Friday, August 7, 2009

10+ tips for using Word as an XML editor

Author: Susan Harkins

XML makes it possible for you to extract, manipulate, store, and reuse data from any number of sources - and Word 2003 and 2007 provide tools for working with XML files. Here are a few pointers that will make the process go more smoothly.



Using XML, you can store data in a format that's easily available to other software. The resulting file contains not only the data, but also a description of the document in plain text. That makes reusing data much simpler because any software that can read plain text can read the data. Many will argue that Word isn't the right tool for editing XML files, but if Word is what you have, you want to get the job done efficiently and effectively.

Here are a few suggestions for simplifying your XML tasks in Word. (We're providing instructions for Word 2003, but the concepts are similar for Word 2007.)

Note: This article is also available a PDF download.

1: Use All Word Files

Most applications default to the application's format in the Open and Save dialog boxes. For instance, Word 2003 defaults to Word's .doc format.

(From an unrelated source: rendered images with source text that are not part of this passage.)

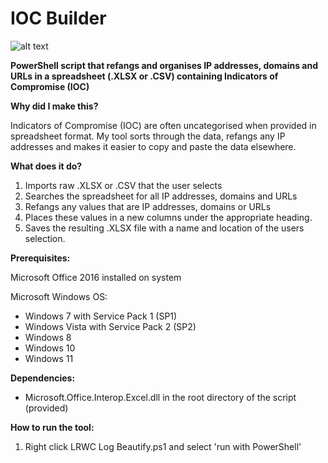 # IOC Builder

![alt text](https://github.com/nwjohns101/IOC-Builder/blob/Dev/Images/logo.png) 

**PowerShell script that refangs and organises IP addresses, domains and URLs in a spreadsheet (.XLSX or .CSV) containing Indicators of Compromise (IOC)**

**Why did I make this?**

Indicators of Compromise (IOC) are often uncategorised when provided in spreadsheet format. My tool sorts through the data, refangs any IP addresses and makes it easier to copy and paste the data elsewhere.

**What does it do?**
1) Imports raw .XLSX or .CSV that the user selects
2) Searches the spreadsheet for all IP addresses, domains and URLs
3) Refangs any values that are IP addresses, domains or URLs
4) Places these values in a new columns under the appropriate heading.
5) Saves the resulting .XLSX file with a name and location of the users selection. 

**Prerequisites:**

Microsoft Office 2016 installed on system

Microsoft Windows OS:
- Windows 7 with Service Pack 1 (SP1)
- Windows Vista with Service Pack 2 (SP2)
- Windows 8
- Windows 10
- Windows 11

**Dependencies:**
- Microsoft.Office.Interop.Excel.dll in the root directory of the script (provided)

**How to run the tool:**
1) Right click LRWC Log Beautify.ps1 and select 'run with PowerShell'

If you want to open a file type other than the default setting, you have to open the File Of Type drop-down list, choose the file type, and then let Word update the list. You can avoid several clicks if you set Word's default to display XML files by selecting All Word Documents from the File As Type list. Once you do, Word will always display XML files in the Name list, as shown in Figure A. Word will retain this setting until you change it.

Figure A

List all Word document types.

2: Save as XML

By default, Word saves files in document format (doc). If you work exclusively with XML files, you have to remember to change that setting every time you save a file. It may be more efficient to configure Word to save your documents as XML files automatically:

  1. Choose Options from the Tools menu.
  2. Click the Save tab.
  3. From the Save Word Files As drop-down list, choose XML Document (*.xml), as shown in Figure B, and click OK.

Figure B

Save word files to XML format automatically.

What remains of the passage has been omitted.